**GIVEN RECORDS**
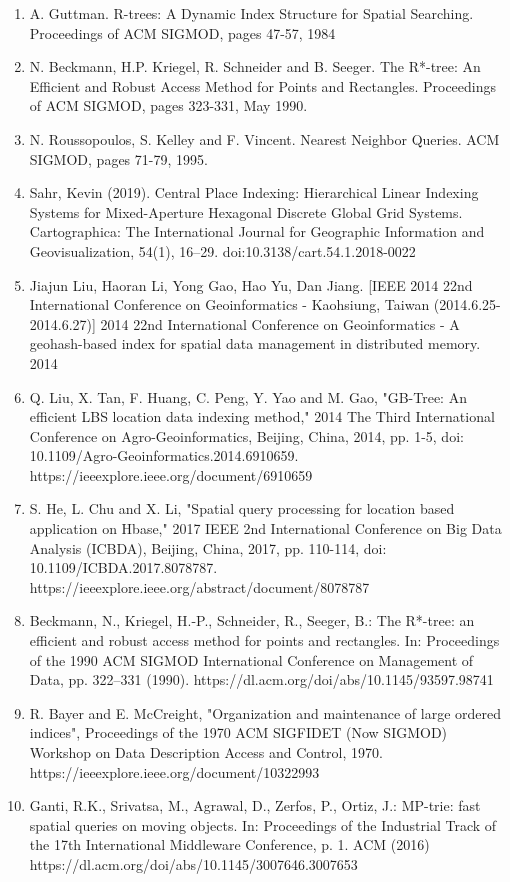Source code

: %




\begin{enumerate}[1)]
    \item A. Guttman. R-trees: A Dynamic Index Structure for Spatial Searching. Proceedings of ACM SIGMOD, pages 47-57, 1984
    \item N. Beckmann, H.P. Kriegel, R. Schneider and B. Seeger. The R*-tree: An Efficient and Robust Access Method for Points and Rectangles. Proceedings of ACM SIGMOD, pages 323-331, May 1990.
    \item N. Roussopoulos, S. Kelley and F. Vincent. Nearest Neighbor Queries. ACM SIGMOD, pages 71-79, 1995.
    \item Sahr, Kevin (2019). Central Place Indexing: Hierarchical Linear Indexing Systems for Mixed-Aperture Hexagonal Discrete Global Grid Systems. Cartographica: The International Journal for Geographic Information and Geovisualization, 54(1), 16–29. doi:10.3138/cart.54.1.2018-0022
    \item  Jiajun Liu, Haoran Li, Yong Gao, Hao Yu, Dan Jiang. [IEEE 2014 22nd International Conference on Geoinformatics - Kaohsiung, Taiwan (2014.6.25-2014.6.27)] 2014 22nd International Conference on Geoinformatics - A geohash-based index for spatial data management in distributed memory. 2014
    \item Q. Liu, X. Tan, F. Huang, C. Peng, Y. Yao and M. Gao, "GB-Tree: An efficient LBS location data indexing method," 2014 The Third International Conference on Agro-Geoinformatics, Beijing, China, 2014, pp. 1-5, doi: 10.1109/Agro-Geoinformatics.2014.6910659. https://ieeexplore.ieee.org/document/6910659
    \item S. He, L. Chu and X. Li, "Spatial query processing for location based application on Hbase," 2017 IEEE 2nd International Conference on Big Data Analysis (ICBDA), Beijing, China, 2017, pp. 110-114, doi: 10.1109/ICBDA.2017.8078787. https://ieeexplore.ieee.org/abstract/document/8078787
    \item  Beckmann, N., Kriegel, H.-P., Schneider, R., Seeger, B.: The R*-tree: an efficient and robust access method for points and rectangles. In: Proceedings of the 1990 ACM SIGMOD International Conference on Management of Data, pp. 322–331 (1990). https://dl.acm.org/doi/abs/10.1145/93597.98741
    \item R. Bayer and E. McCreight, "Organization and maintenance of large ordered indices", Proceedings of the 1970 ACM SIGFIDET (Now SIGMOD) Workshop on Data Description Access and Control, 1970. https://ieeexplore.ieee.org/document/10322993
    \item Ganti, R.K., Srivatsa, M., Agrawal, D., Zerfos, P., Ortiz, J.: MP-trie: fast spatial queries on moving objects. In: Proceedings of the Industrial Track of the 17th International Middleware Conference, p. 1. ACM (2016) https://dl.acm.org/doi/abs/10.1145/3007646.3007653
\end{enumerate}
...
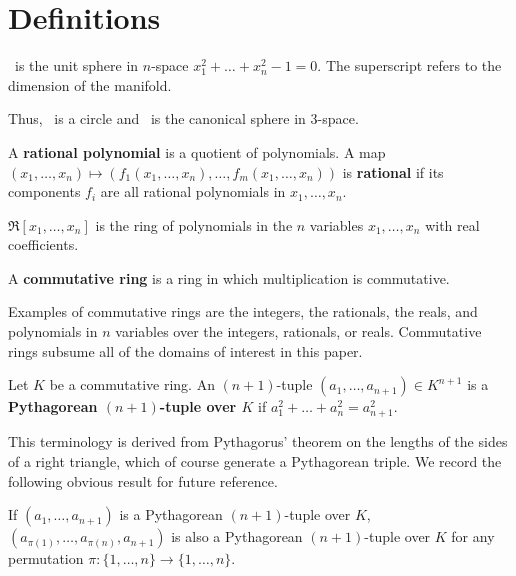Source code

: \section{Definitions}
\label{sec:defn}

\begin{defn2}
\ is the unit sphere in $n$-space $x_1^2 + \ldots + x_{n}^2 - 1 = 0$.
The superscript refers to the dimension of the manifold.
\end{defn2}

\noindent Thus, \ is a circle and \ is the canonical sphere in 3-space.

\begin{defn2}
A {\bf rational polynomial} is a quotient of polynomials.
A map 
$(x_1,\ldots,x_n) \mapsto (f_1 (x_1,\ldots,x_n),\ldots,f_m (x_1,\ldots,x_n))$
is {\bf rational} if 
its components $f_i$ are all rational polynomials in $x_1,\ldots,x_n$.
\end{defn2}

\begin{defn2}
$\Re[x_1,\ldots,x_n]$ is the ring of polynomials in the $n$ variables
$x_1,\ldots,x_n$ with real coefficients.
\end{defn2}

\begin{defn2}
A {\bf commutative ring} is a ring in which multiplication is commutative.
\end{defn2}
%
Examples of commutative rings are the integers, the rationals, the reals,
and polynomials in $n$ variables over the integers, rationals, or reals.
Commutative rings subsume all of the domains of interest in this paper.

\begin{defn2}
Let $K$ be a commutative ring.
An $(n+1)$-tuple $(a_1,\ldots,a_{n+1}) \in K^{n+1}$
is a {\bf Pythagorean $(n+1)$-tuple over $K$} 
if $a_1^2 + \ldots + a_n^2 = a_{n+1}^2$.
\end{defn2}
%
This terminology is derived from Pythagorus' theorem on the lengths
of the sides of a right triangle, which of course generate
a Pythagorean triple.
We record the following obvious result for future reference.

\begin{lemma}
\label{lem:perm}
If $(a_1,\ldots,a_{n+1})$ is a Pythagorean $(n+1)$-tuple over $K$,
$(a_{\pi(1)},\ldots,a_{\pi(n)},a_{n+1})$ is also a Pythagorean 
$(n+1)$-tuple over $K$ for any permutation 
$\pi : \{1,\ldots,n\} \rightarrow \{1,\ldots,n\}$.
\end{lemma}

**TASK BRIEF**
Copy the entries above exactly, but only from the line holding "with real coefficients." through the line holding "This terminology is", both included.

**ANSWER TO THE EXERCISE**
$x_1,\ldots,x_n$ with real coefficients.
\end{defn2}

\begin{defn2}
A {\bf commutative ring} is a ring in which multiplication is commutative.
\end{defn2}
%
Examples of commutative rings are the integers, the rationals, the reals,
and polynomials in $n$ variables over the integers, rationals, or reals.
Commutative rings subsume all of the domains of interest in this paper.

\begin{defn2}
Let $K$ be a commutative ring.
An $(n+1)$-tuple $(a_1,\ldots,a_{n+1}) \in K^{n+1}$
is a {\bf Pythagorean $(n+1)$-tuple over $K$} 
if $a_1^2 + \ldots + a_n^2 = a_{n+1}^2$.
\end{defn2}
%
This terminology is derived from Pythagorus' theorem on the lengths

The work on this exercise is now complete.